可是不知為何,容辰被他悄悄救回來后,就一直昏睡未醒。
李雲熙急忙回道。
「溪郎與你一起。」
「不必,劉青言應該知道他們在哪吧,天黑路滑,殿下身負重傷,就在此休息一夜吧。」
沈琴一邊說著,一邊想掙脫他的束縛,李雲熙卻將他環的更緊了,熾熱的鼻息貼着他潮濕冰冷的后脊樑,低聲下氣的說道。
「溪郎錯了。」
「殿下怎會犯錯,錯的是臣。」
沈琴痛心疾首,他那微抖的聲音中並沒有嘲諷之意。
他是真覺得自己錯了,錯在不忍傷害李雲熙,一直若即若離,半推半就,讓其深深地迷戀上了自己。
李雲熙低聲檢討道。
「溪郎不應多找了先生半日,給蘇慕對付我的機會,更不應冒險潛入軍營,差點全軍覆沒。」
見沈琴沒吱聲,他又急忙哄道。
「可是,你聽我解釋,若是本王不找先生,先行離開了,蘇慕找到先生了,並拿先生性命相挾,溪郎該怎麼辦?」
沈琴長吁了口氣,覺得心裏悶的有些喘不上氣。
「臣死不足惜,將士守護疆土,甘願拋頭顱,灑熱血,為國捐軀,臣一介民間草醫,怎抵得上那麼多人的性命?」
李雲熙很小聲的說道。
「可是,溪郎真的做不到……」
「今日若是臣未借仙力,以示天怒,殿下已經命喪於此了,什麼宏圖大業,全都前功盡棄了,臣還以為殿下不是如此莽撞之人。」
沈琴情緒雖然自控,但已難掩責備。
「開始,溪郎認為自己能勸白羽停戰的,可白羽那個老混蛋,根本沒有出現。」
油紙傘在風雨中搖擺,雨水在上面打的啪啪作響,李雲熙將傘牢牢握緊,撐在沈琴頭頂,自己卻被雨水淋着後背,他用微沙的聲音,小心翼翼的為自己辯解着。
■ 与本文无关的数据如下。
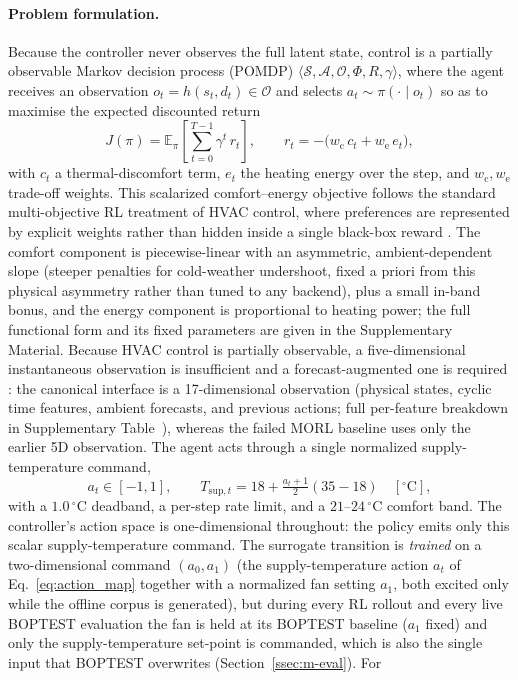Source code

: \paragraph{Problem formulation.}
Because the controller never observes the full latent state, control is a partially
observable Markov decision process (POMDP)
$\langle \mathcal{S},\mathcal{A},\mathcal{O},\Phi,R,\gamma\rangle$, where the agent
receives an observation $o_t=h(s_t,d_t)\in\mathcal{O}$ and selects $a_t\sim\pi(\cdot\mid o_t)$
so as to maximise the expected discounted return~\citep{Sutton2018RL}
\begin{equation}
J(\pi)=\mathbb{E}_{\pi}\!\left[\sum_{t=0}^{T-1}\gamma^{t}\,r_t\right],
\qquad
r_t = -\big(w_{\mathrm{c}}\,c_t + w_{\mathrm{e}}\,e_t\big),
\label{eq:m-return}
\end{equation}
with $c_t$ a thermal-discomfort term, $e_t$ the heating energy over the step, and
$w_{\mathrm{c}},w_{\mathrm{e}}$ trade-off weights. This scalarized comfort--energy objective follows the standard multi-objective RL treatment of HVAC control, where preferences are represented by explicit weights rather than hidden inside a single black-box reward \citep{Roijers2013MOSurvey,Yang2019MORL,Hayes2022MOSurvey}. The comfort component is piecewise-linear with an asymmetric, ambient-dependent slope (steeper penalties for cold-weather undershoot, fixed a priori from this physical asymmetry rather than tuned to any backend), plus a small in-band bonus, and the energy component is proportional to heating power; the full functional form and its fixed parameters are given in the Supplementary Material. Because HVAC control is partially observable, a five-dimensional instantaneous observation is insufficient and a forecast-augmented one is required \citep{Gao2024Predictive}: the canonical interface is a 17-dimensional observation (physical states, cyclic time features, ambient forecasts, and previous actions; full per-feature breakdown in Supplementary Table~), whereas the failed MORL baseline uses only the earlier 5D observation. The agent acts through a single normalized supply-temperature command,
\begin{equation}
 a_t \in [-1,1],
 \qquad
 T_{\mathrm{sup},t} = 18 + \tfrac{a_t+1}{2}(35-18)\quad [^\circ\mathrm{C}],
 \label{eq:action_map}
\end{equation}
with a $1.0\,^\circ$C deadband, a per-step rate limit, and a $21$--$24\,^\circ$C comfort band. The controller's action space is one-dimensional throughout: the policy emits only this scalar supply-temperature command. The surrogate transition is \emph{trained} on a two-dimensional command $(a_0,a_1)$ (the supply-temperature action $a_t$ of Eq.~\eqref{eq:action_map} together with a normalized fan setting $a_1$, both excited only while the offline corpus is generated), but during every RL rollout and every live BOPTEST evaluation the fan is held at its BOPTEST baseline ($a_1$ fixed) and only the supply-temperature set-point is commanded, which is also the single input that BOPTEST overwrites (Section~\ref{ssec:m-eval}). For
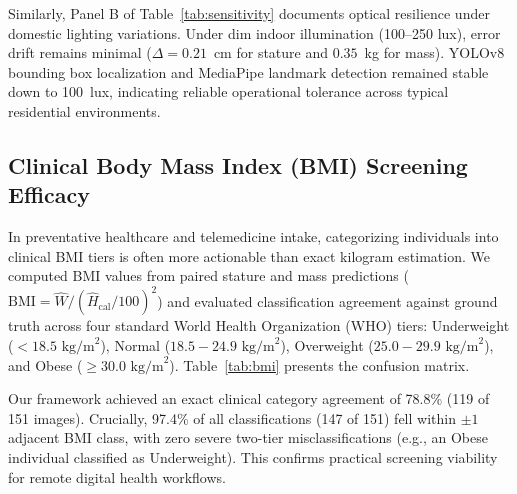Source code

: \documentclass[conference]{IEEEtran}
\begin{document}
Similarly, Panel B of Table~\ref{tab:sensitivity} documents optical resilience under domestic lighting variations. Under dim indoor illumination (100--250 lux), error drift remains minimal ($\Delta = 0.21$~cm for stature and $0.35$~kg for mass). YOLOv8 bounding box localization and MediaPipe landmark detection remained stable down to 100~lux, indicating reliable operational tolerance across typical residential environments.

\subsection{Clinical Body Mass Index (BMI) Screening Efficacy}
In preventative healthcare and telemedicine intake, categorizing individuals into clinical BMI tiers is often more actionable than exact kilogram estimation. We computed BMI values from paired stature and mass predictions ($\text{BMI} = \widehat{W} / (\widehat{H}_{\text{cal}} / 100)^2$) and evaluated classification agreement against ground truth across four standard World Health Organization (WHO) tiers: Underweight ($<18.5\text{ kg/m}^2$), Normal ($18.5 - 24.9\text{ kg/m}^2$), Overweight ($25.0 - 29.9\text{ kg/m}^2$), and Obese ($\ge 30.0\text{ kg/m}^2$). Table~\ref{tab:bmi} presents the confusion matrix.

\begin{table}[t]
\caption{Clinical BMI Category Classification Matrix ($N=151$ Images)}
\label{tab:bmi}
\centering
{}
\end{table}

Our framework achieved an exact clinical category agreement of 78.8\% (119 of 151 images). Crucially, 97.4\% of all classifications (147 of 151) fell within $\pm 1$ adjacent BMI class, with zero severe two-tier misclassifications (e.g., an Obese individual classified as Underweight). This confirms practical screening viability for remote digital health workflows.
\end{document}
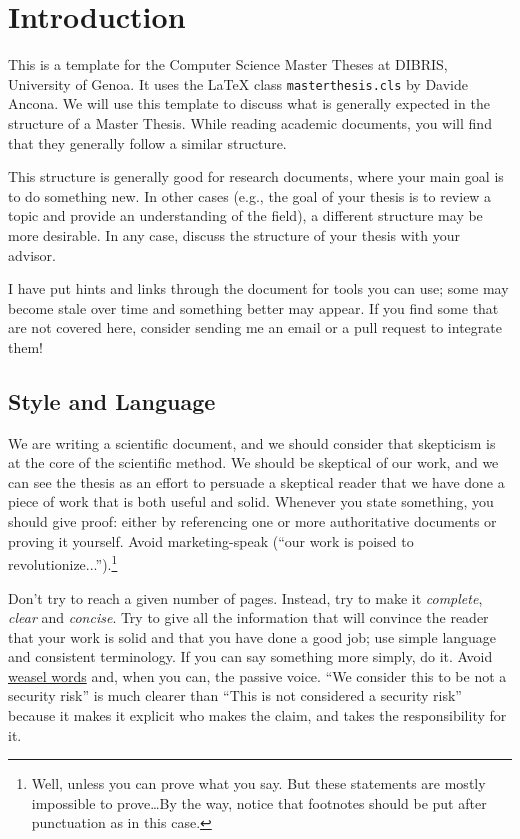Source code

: \chapter{Introduction}
\label{sec:introduction}

This is a template for the Computer Science Master Theses at DIBRIS,
University of Genoa. It uses the \xspace{\LaTeX} class \texttt{masterthesis.cls} by
Davide Ancona. We will use this template to discuss what is generally expected in the
structure of a Master Thesis. While reading academic documents, you will find that
they generally follow a similar structure.

This structure is generally good for research documents, where your main goal is to do
something new. In other cases (e.g., the goal of your thesis is to review a topic and provide
an understanding of the field), a different structure may be more desirable. In any case,
discuss the structure of your thesis with your advisor.

I have put hints and links through the document for tools you can use; some may become stale over time and something better may appear. If you find some that are not covered here, consider sending me an email or a pull request to integrate them!

\section{Style and Language}

We are writing a scientific document, and we should consider that skepticism
is at the core of the scientific method. We should be skeptical of our work, and
we can see the thesis as an effort to persuade a skeptical reader that we have done
a piece of work that is both useful and solid. Whenever you state something, you should give proof:
either by referencing one or more authoritative documents or proving it yourself.
Avoid marketing-speak (``our work is poised to revolutionize...'').\footnote{Well, unless you can
prove what you say. But these statements are mostly impossible to prove\ldots By the
way, notice that footnotes should be put after punctuation as in this case.}

Don't try to reach a given number of pages. Instead, try to make it
\emph{complete}, \emph{clear} and \emph{concise}. Try to give all the information that will
convince the reader that your work is solid and that you have done a good job; use simple
language and consistent terminology.
If you can say something more simply, do it. Avoid
\href{https://en.wikipedia.org/wiki/Weasel_word}{weasel words} and, when you can, the passive voice.
``We consider this to be not a security risk'' is much clearer than ``This is not considered a
security risk'' because it makes it explicit who makes the claim, and takes the responsibility for
it.

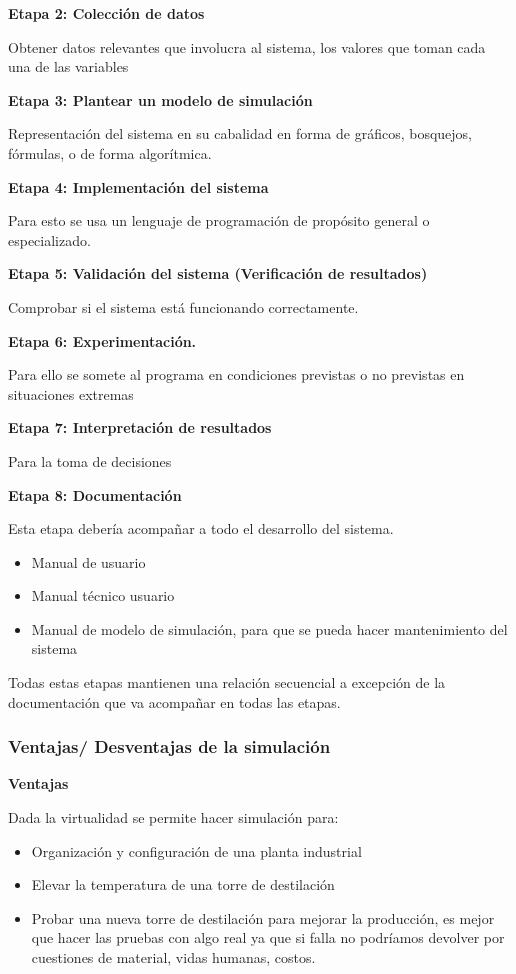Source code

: \documentclass[11pt,letterpaper]{report}
\begin{document}
\textbf{Etapa 2: Colección de datos}

Obtener datos relevantes que involucra al sistema, los valores que toman cada una de las variables

\textbf{Etapa 3: Plantear un modelo de simulación}

Representación del sistema en su cabalidad en forma de gráficos, bosquejos, fórmulas, o de forma algorítmica.

\textbf{Etapa 4: Implementación del sistema}

Para esto se usa un lenguaje de programación de propósito general o especializado.

\textbf{Etapa 5: Validación del sistema (Verificación de resultados)}

Comprobar si el sistema está funcionando correctamente.

\textbf{Etapa 6: Experimentación.}

Para ello se somete al programa en condiciones previstas o no previstas en situaciones extremas

\textbf{Etapa 7: Interpretación de resultados}

Para la toma de decisiones

\textbf{Etapa 8: Documentación}

Esta etapa debería acompañar a todo el desarrollo del sistema.
\begin{itemize}[label=-]
\item Manual de usuario
\item Manual técnico usuario
\item Manual de modelo de simulación, para que se pueda hacer mantenimiento del sistema
\end{itemize}

Todas estas etapas mantienen una relación secuencial a excepción de la documentación que va acompañar en todas las etapas.

\subsubsection*{Ventajas/ Desventajas de la simulación}

\textbf{Ventajas}

Dada la virtualidad se permite hacer simulación para:
\begin{itemize}
\item Organización y configuración de una planta industrial
\item Elevar la temperatura de una torre de destilación
\item Probar una nueva torre de destilación para mejorar la producción, es mejor que hacer las pruebas con algo real ya que si falla no podríamos devolver por cuestiones de material, vidas humanas, costos.
\end{itemize}
\end{document}
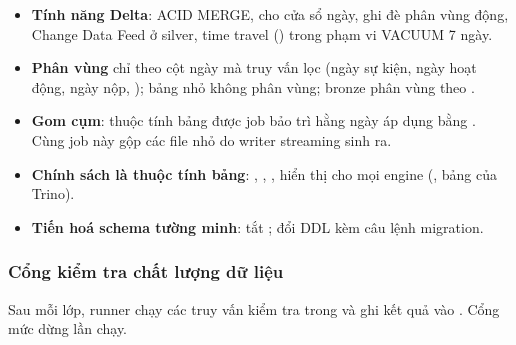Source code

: \begin{itemize}
  \item \textbf{Tính năng Delta}: ACID MERGE,  cho cửa sổ ngày, ghi đè phân vùng động, Change Data Feed ở silver, time travel () trong phạm vi VACUUM 7 ngày.
  \item \textbf{Phân vùng} chỉ theo cột ngày mà truy vấn lọc (ngày sự kiện, ngày hoạt động, ngày nộp, ); bảng nhỏ không phân vùng; bronze phân vùng theo .
  \item \textbf{Gom cụm}: thuộc tính bảng  được job bảo trì hằng ngày áp dụng bằng . Cùng job này gộp các file nhỏ do writer streaming sinh ra.
  \item \textbf{Chính sách là thuộc tính bảng}: , , ,  hiển thị cho mọi engine (, bảng  của Trino).
  \item \textbf{Tiến hoá schema tường minh}: tắt ; đổi DDL kèm câu lệnh migration.
\end{itemize}

\subsubsection{Cổng kiểm tra chất lượng dữ liệu}

Sau mỗi lớp, runner chạy các truy vấn kiểm tra trong  và ghi kết quả vào . Cổng mức  dừng lần chạy.

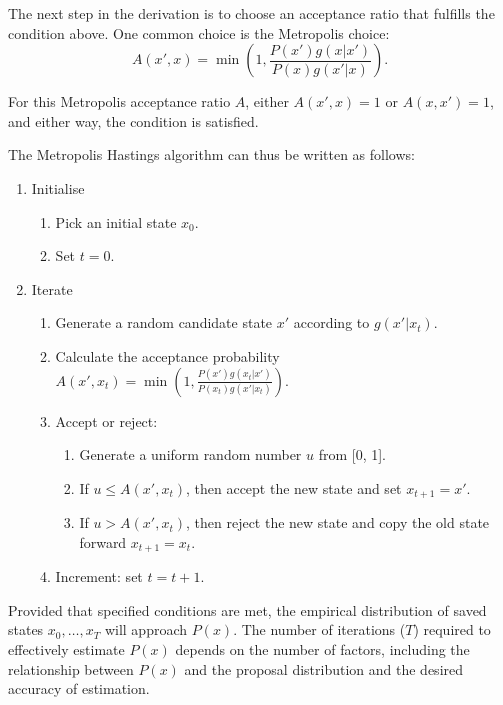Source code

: The next step in the derivation is to choose an acceptance ratio that fulfills the condition above. One common choice is the Metropolis choice:
\[
A(x', x) = \min \left( 1, \frac{P(x') g(x | x')}{P(x) g(x' | x)} \right).
\]

For this Metropolis acceptance ratio \( A \), either \( A(x', x) = 1 \) or \( A(x, x') = 1 \), and either way, the condition is satisfied.

The Metropolis Hastings algorithm can thus be written as follows:
\begin{enumerate}
    \item Initialise
    \begin{enumerate}
        \item Pick an initial state \( x_0 \).
        \item Set \( t = 0 \).
    \end{enumerate}
    \item Iterate
    \begin{enumerate}
        \item Generate a random candidate state \( x' \) according to \( g(x' | x_t) \).
        \item Calculate the acceptance probability \( A(x', x_t) = \min \left( 1, \frac{P(x') g(x_t | x')}{P(x_t) g(x' | x_t)} \right) \).
        \item Accept or reject:
        \begin{enumerate}
            \item Generate a uniform random number \( u \) from [0, 1].
            \item If \( u \leq A(x', x_t) \), then accept the new state and set \( x_{t+1} = x' \).
            \item If \( u > A(x', x_t) \), then reject the new state and copy the old state forward \( x_{t+1} = x_t \).
        \end{enumerate}
        \item Increment: set \( t = t + 1 \).
    \end{enumerate}
\end{enumerate}

Provided that specified conditions are met, the empirical distribution of saved states \( x_0, \ldots, x_T \) will approach \( P(x) \). The number of iterations (\( T \)) required to effectively estimate \( P(x) \) depends on the number of factors, including the relationship between \( P(x) \) and the proposal distribution and the desired accuracy of estimation.

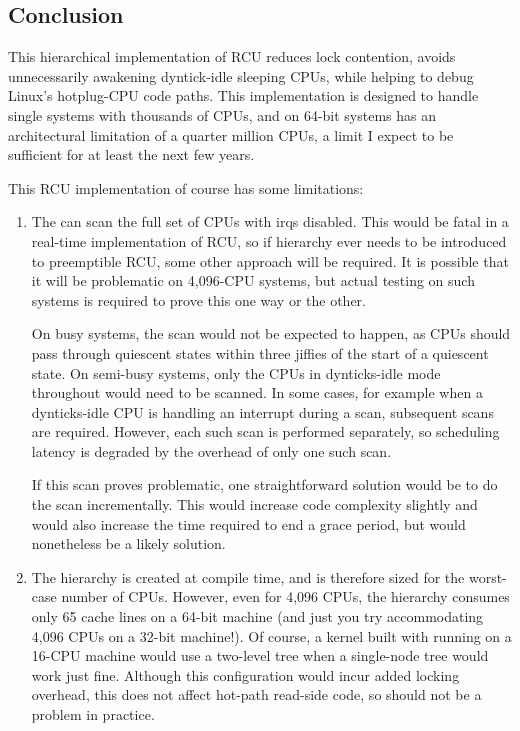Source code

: \subsection{Conclusion}
\label{app:rcuimpl:rcutree:Conclusion}

This hierarchical implementation of RCU reduces lock contention,
avoids unnecessarily awakening dyntick-idle sleeping CPUs, while
helping to debug Linux's hotplug-CPU code paths.
This implementation is designed to handle single systems with
thousands of CPUs, and on 64-bit systems has an architectural
limitation of a quarter million CPUs, a limit I expect to be
sufficient for at least the next few years.

This RCU implementation of course has some limitations:

\begin{enumerate}
\item	The  can scan the full
	set of CPUs with irqs disabled.
	This would be fatal in a real-time implementation of RCU,
	so if hierarchy ever needs to be introduced to preemptible
	RCU, some other approach will be required.
	It is possible that it will be problematic on 4,096-CPU
	systems, but actual testing on such systems is required
	to prove this one way or the other.
	
	On busy systems, the  scan
	would not be expected to happen,
	as CPUs should pass through quiescent states within three
	jiffies of the start of a quiescent state.  On semi-busy
	systems, only the CPUs in dynticks-idle mode throughout would
	need to be scanned.
	In some cases, for example when a dynticks-idle CPU is handling
	an interrupt during a scan, subsequent scans are required.
	However, each such scan is performed separately, so scheduling
	latency is degraded by the overhead of only one such scan.
	
	If this scan proves problematic, one straightforward solution
	would be to do the scan incrementally.
	This would increase code complexity slightly and would also
	increase the time required to end a grace period, but would
	nonetheless be a likely solution.
	
\item	The  hierarchy is created at compile
	time, and is therefore sized for the worst-case 
	number of CPUs.
	However, even for 4,096 CPUs, the 
	hierarchy consumes only 65 cache lines on a 64-bit machine
	(and just you try accommodating 4,096 CPUs on a 32-bit machine!).
	Of course, a kernel built with 
	running on a 16-CPU machine would use a two-level tree when
	a single-node tree would work just fine.
	Although this configuration would incur added locking overhead,
	this does not affect hot-path read-side code, so should not be a
	problem in practice.
	

\end{enumerate}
「溪郎是可以一直苦守着,等待轉機,可是城中軍備、糧草空虛,守城士兵本為抗災而來,身穿軟甲,又沒帶精良的武器,勉強守城,會死成千上萬人的,而且就算是聖旨有變,蘇慕亦會拚死一搏,要麼殺人滅口,要麼帶兵造反,到時候局勢更加難控。」
他緩了口氣,才說道。
「所以,溪郎便想冒險一試,溪郎想,如果先生在,可能也會這麼做的。」
「臣賤命一條,可你不一樣!」
沈琴回過身來,望着李雲熙那充滿內疚的雙眸,極其認真且嚴肅的說道。
「你以後要做個君王的。你的生死關乎天下安危,關係到大康的未來,怎能拿自己的性命來賭?」
李雲熙垂眸,無言以對,半天才說道。
「溪郎…溪郎只是不希望先生回來看到生靈塗炭而難過。」
所以,全都是為了他。
沈琴一時無言,沉默片刻,眼眶漸濕,便是背過身去,連聲音也難掩悲傷。
「為君王者,一言一行,可福萬民,亦可禍四海,情令智昏,縱之何益,如果因為殿下對臣之偏愛,影響殿下英明的決斷,那臣還是早點死了比較好……」
如果無法改變李雲熙對自己的迷戀,也許只有徹底離開他,才能讓他成為一個理性的明君吧。
這麼說,自己若是無法改命而死去,說不定還是一件利國利民的好事。
「你不要這樣說!溪郎不會讓你死的。」
李雲熙從身後緊緊擁着沈琴,聲音已見哽咽。
沈琴終究是狠下了心,說出違心的話。
「臣早就說過了,臣的心根本不在兒女情長上,所以殿下,你一廂情願,為小愛而忘大局,讓臣成為狐媚惑主之人,置臣於何地?」
「我……」
李雲熙將環着沈琴的手臂鬆開了,表情更加黯淡了,垂着頭,低聲說了一句。
「對不起。」
沈琴不忍直視他的眼睛,垂眸行禮道。
「臣告退!」
「傘!」
李雲熙衝上前把油紙傘和燈籠塞到了沈琴手中,然後又後退了兩步,雙眼通紅,不知所措的站着,堂堂一個親王此時像個犯了錯被父母訓斥的孩子。
「多謝殿下!」
沈琴沒忍再看李雲熙一眼,便向前行去了。